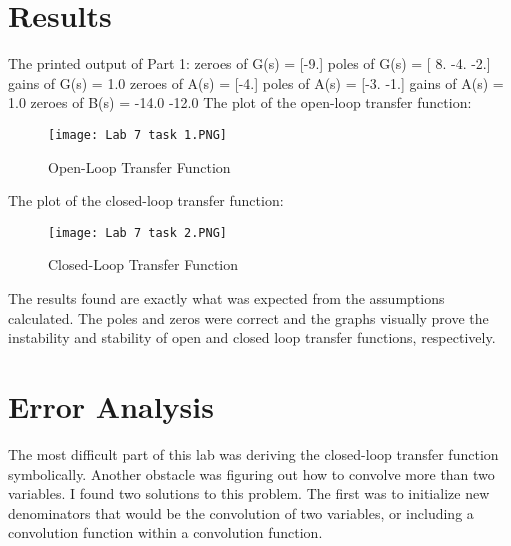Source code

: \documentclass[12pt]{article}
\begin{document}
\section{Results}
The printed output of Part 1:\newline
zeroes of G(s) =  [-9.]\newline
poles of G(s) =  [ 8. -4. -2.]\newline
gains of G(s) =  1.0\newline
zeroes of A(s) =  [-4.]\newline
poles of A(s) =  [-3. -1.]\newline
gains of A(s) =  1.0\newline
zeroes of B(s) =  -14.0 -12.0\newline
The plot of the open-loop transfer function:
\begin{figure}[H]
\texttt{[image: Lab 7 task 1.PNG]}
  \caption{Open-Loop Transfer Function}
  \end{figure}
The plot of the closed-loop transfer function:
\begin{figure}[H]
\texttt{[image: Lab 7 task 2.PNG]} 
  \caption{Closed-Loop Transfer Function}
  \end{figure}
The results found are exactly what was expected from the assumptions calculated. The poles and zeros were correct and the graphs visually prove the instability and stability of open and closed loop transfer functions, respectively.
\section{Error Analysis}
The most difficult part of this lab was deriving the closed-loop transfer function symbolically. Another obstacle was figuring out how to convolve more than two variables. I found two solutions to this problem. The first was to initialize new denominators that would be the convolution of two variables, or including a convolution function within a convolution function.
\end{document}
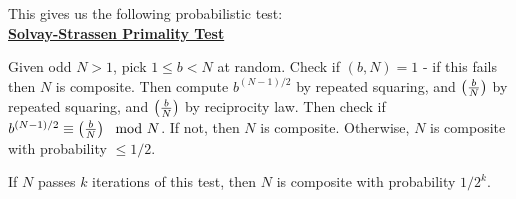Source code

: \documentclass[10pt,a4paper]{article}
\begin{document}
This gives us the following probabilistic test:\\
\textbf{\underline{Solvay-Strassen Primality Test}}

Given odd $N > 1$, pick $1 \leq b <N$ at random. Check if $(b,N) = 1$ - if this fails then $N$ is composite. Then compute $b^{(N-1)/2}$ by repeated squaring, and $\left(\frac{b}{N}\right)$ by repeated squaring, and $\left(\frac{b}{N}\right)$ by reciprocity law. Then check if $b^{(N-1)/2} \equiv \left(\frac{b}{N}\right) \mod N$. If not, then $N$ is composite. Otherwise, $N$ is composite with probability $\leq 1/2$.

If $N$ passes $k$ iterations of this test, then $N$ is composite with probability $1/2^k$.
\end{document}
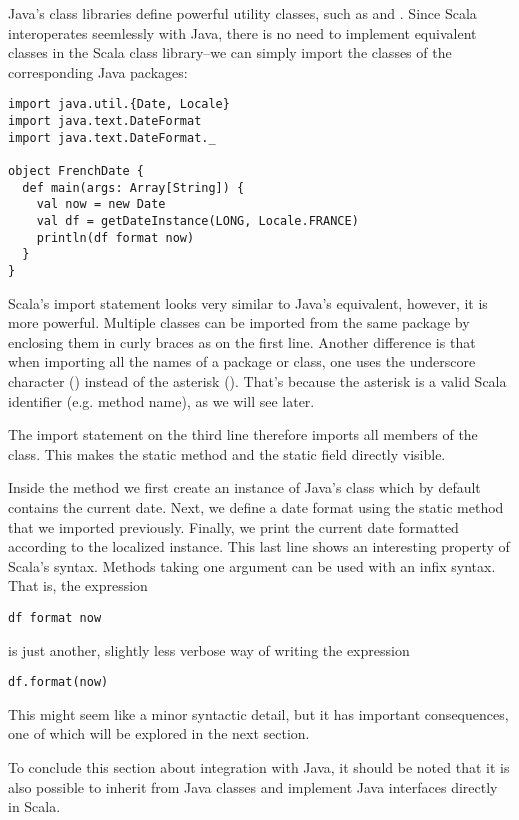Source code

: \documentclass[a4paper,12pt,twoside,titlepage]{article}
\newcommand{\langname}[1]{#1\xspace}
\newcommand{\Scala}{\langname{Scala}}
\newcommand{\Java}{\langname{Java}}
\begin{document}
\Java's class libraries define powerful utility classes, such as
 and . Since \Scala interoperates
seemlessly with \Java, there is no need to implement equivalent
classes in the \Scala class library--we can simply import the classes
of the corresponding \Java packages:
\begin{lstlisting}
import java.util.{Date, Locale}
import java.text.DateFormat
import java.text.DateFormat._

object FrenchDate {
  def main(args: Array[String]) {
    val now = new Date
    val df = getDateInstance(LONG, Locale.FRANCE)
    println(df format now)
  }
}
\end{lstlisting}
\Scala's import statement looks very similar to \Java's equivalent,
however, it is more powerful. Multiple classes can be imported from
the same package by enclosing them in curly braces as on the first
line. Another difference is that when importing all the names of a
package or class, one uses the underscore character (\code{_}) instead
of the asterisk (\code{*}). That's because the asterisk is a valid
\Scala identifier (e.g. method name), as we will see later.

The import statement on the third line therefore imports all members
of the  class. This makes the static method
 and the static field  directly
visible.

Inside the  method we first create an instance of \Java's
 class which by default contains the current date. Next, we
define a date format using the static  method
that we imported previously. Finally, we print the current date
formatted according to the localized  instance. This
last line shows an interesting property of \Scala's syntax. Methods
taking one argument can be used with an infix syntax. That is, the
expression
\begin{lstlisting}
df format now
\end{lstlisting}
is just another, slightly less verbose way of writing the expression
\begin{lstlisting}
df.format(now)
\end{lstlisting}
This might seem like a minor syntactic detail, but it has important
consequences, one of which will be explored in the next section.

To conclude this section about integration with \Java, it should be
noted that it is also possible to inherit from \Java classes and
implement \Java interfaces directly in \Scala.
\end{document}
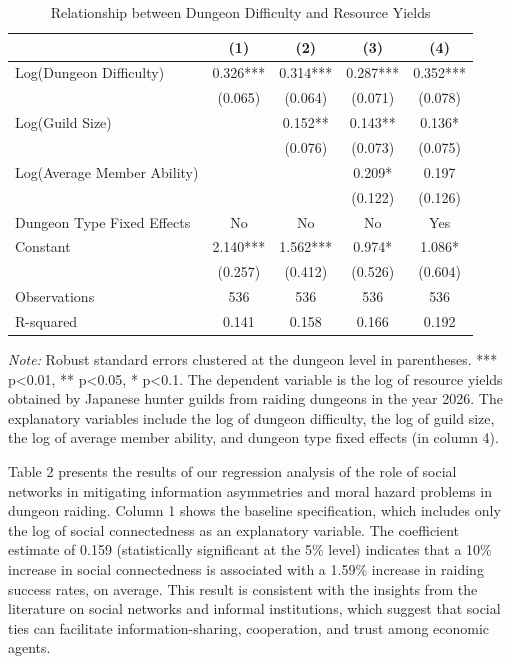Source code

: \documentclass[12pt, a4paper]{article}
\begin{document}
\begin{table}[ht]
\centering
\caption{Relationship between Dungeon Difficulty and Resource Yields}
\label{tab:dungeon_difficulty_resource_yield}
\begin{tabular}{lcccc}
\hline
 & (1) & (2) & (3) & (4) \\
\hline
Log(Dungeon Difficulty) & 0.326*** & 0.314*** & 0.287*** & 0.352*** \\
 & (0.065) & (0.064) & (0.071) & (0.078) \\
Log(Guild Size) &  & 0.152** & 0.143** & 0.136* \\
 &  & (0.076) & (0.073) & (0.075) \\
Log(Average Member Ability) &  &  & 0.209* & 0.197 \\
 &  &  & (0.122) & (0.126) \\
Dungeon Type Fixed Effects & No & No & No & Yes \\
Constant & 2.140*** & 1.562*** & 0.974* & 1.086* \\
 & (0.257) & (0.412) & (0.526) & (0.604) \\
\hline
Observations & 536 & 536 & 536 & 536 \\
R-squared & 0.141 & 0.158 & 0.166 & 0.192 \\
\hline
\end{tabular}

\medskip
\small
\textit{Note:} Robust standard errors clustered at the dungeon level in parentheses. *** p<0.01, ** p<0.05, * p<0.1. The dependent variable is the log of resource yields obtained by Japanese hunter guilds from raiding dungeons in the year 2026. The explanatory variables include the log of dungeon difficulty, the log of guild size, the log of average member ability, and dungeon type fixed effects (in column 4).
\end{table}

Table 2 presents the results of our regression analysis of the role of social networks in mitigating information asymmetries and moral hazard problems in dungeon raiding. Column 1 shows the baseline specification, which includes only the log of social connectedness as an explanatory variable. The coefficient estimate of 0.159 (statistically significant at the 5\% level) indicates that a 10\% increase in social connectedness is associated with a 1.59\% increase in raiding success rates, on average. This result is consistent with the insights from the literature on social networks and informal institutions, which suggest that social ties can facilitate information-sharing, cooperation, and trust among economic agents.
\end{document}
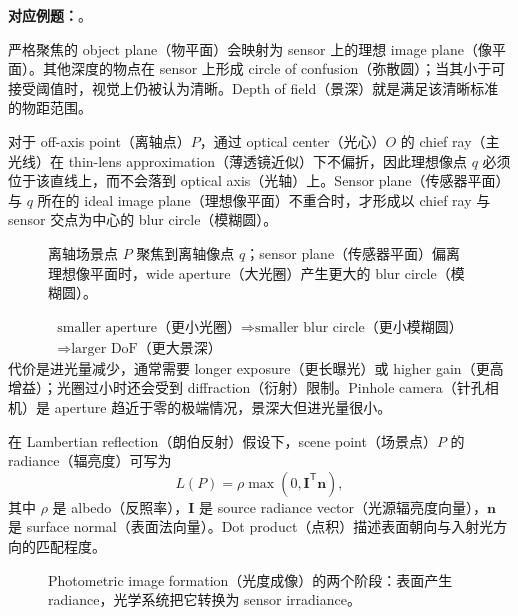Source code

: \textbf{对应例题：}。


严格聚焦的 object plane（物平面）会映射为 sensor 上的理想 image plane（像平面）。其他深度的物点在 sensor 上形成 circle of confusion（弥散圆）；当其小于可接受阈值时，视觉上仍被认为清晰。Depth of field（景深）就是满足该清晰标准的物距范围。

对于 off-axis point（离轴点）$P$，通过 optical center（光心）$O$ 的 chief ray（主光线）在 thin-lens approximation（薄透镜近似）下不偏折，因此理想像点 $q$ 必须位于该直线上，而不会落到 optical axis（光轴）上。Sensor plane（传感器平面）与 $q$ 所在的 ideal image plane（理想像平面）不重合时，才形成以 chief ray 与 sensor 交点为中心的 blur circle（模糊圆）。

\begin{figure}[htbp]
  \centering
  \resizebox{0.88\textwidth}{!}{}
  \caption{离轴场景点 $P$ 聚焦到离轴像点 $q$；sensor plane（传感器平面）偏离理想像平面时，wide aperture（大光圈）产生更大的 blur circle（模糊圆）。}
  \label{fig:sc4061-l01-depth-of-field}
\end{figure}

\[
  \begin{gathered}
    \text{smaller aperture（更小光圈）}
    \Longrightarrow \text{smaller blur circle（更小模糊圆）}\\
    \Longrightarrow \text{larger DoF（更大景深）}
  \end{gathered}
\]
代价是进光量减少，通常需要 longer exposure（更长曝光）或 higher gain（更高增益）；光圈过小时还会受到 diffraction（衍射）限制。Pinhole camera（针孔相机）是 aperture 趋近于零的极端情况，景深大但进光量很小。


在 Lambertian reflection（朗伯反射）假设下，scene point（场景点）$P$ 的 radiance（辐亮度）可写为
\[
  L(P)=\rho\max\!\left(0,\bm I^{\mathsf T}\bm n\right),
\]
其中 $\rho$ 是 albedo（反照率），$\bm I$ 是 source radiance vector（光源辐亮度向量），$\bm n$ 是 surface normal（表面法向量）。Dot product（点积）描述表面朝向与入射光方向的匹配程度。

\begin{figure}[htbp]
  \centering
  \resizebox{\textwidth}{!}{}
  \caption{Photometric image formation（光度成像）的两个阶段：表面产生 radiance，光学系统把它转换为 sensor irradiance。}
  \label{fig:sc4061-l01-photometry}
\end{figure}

▶ Goal of the exercise
Scan the entries above and show each line that contains the word "will".

▶ Task result
\Scala identifier (e.g. method name), as we will see later.
consequences, one of which will be explored in the next section.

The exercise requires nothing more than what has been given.